[[ Input records, beginning ]]

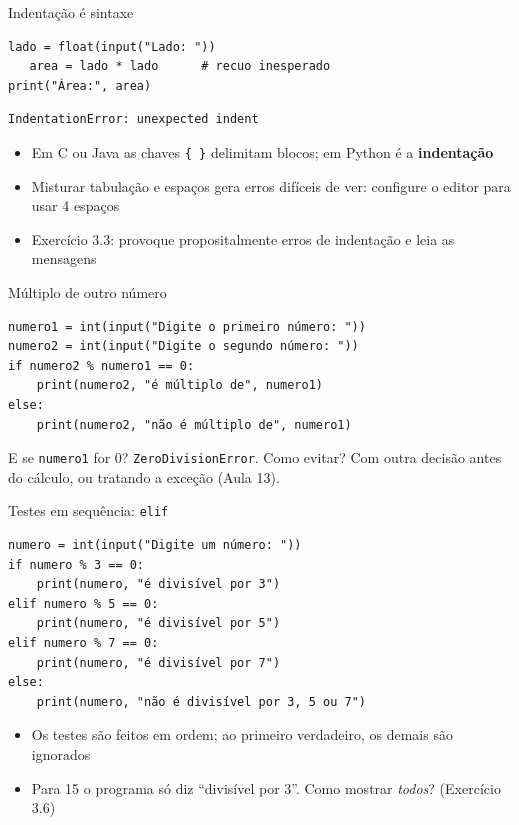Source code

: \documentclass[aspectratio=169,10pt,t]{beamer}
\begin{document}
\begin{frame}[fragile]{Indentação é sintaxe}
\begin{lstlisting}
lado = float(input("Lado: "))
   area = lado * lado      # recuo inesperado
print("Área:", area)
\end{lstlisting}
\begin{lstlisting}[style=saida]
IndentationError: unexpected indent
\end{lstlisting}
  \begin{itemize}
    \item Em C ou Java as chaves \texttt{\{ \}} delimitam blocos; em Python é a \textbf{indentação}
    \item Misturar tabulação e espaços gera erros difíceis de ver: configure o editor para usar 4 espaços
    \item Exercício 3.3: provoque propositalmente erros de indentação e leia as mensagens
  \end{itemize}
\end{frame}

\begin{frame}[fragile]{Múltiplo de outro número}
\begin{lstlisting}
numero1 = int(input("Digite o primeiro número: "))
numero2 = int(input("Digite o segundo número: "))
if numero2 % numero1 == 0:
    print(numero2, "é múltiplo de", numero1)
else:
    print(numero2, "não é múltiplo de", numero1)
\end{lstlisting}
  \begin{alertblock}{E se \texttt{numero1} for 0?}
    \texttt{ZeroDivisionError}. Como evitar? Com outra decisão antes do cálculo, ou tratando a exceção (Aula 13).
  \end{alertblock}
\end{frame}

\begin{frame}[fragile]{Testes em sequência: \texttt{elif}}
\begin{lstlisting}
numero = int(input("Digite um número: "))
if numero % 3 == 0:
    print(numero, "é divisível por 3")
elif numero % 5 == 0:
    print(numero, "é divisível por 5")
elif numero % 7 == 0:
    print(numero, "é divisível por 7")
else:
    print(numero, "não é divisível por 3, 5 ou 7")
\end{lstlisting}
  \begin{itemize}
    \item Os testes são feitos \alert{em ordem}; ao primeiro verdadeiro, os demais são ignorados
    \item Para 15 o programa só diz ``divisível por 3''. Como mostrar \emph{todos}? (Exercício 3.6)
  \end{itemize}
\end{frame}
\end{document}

[[ Input records, end ]]

Assignment: Which of the lines above include the word "número"? List those lines.

Your response:
\begin{frame}[fragile]{Múltiplo de outro número}
numero1 = int(input("Digite o primeiro número: "))
numero2 = int(input("Digite o segundo número: "))
numero = int(input("Digite um número: "))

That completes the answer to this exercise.